The European Union must raise political pressure on Israel over accelerating West Bank demolitions that run against international law and increasingly affect aid projects sponsored by the bloc, a U.N. envoy for Palestinian territories said.
With more than 540 demolitions and confiscations in the occupied West Bank so far this year, the Israeli military has already matched or exceeded the total of 2015, tightening the squeeze on Palestinians living there.
Robert Piper, a United Nations assistant secretary general and the head of humanitarian affairs for the Palestinian territories, briefed EU officials on that in Brussels on Friday, urging them to respond.
“We have entered a new and fairly disturbing phase in terms of the confrontation betweeninternational humanitarian law and the Israeli occupation of the West Bank,” Piper told Reuters.
The Israeli military, which has occupied the West Bank since the 1967 Middle East war, says it carries out the demolitions because the structures are illegal: they were either built without a permit, in a closed military area or firing zone, or violate other planning and zoning restrictions.
“The pace of demolitions has exceeded any previous records and we are only in the fourth month of the year. We are very worried about what the rest of the year holds,” Piper said.

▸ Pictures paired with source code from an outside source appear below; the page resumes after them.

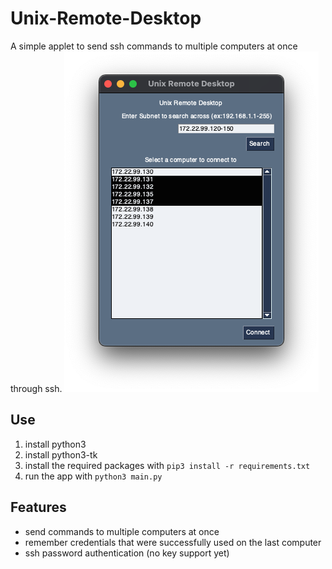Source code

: # Unix-Remote-Desktop
A simple applet to send ssh commands to multiple computers at once through ssh.
![unix-remote-desktop](./docs/unix-remote-desktop.png)
## Use
1. install python3
2. install python3-tk
3. install the required packages with `pip3 install -r requirements.txt`
4. run the app with `python3 main.py`

## Features
- send commands to multiple computers at once
- remember credentials that were successfully used on the last computer
- ssh password authentication (no key support yet)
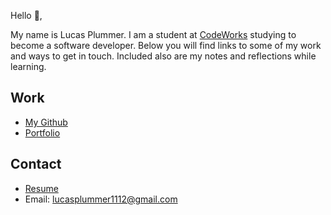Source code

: Hello 👋, 

My name is Lucas Plummer. I am a student at [CodeWorks](https://boisecodeworks.com) studying to become a software developer. Below you will find links to some of my work and ways to get in touch. Included also are my notes and reflections while learning. 

## Work

  + [My Github](https://github.com/LucasPlummer)
  + [Portfolio](https://LucasPlummer.github.io/)

## Contact

  + [Resume](https://LucasPlummer.github.io/resume)
  + Email: lucasplummer1112@gmail.com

Piper said around 140 aid projects by donors were destroyed, including more than 200,000 euros worth of EU investments, while some 600 people had lost their homes and about 2,000 their livelihoods.
In doing so, he said, Israel was forcing Palestinians away from some parts of the West Bank as more Israeli settlements appeared there, even though building them on the land Israel has occupied since the 1967 Middle East was against the law.
“The EU needs to reflect on its strategy and how it’s going to respond … This can’t be left unaddressed. It’s a provocation,” Piper said.
Piper challenged the Israeli military’s justification for the demolitions, saying Israel did not give the Palestinians living there a real chance to obtain building permits.
Piper said that, while there was much diplomacy going on behind closed doors, there was a need for more public statements on the matter, adding that the EU could also deploy diplomats to the sites affected to send a political message to Israel.
“We also need to talk about forms of seeking financial compensation or restitution by the occupying power,” he said.
The 28-nation EU approved in March its first aid package for the Palestinian Authority in 2016, earmarking 252.5 million euros ($287.62 million) to help Palestinian refugees and develop health and education services, among others.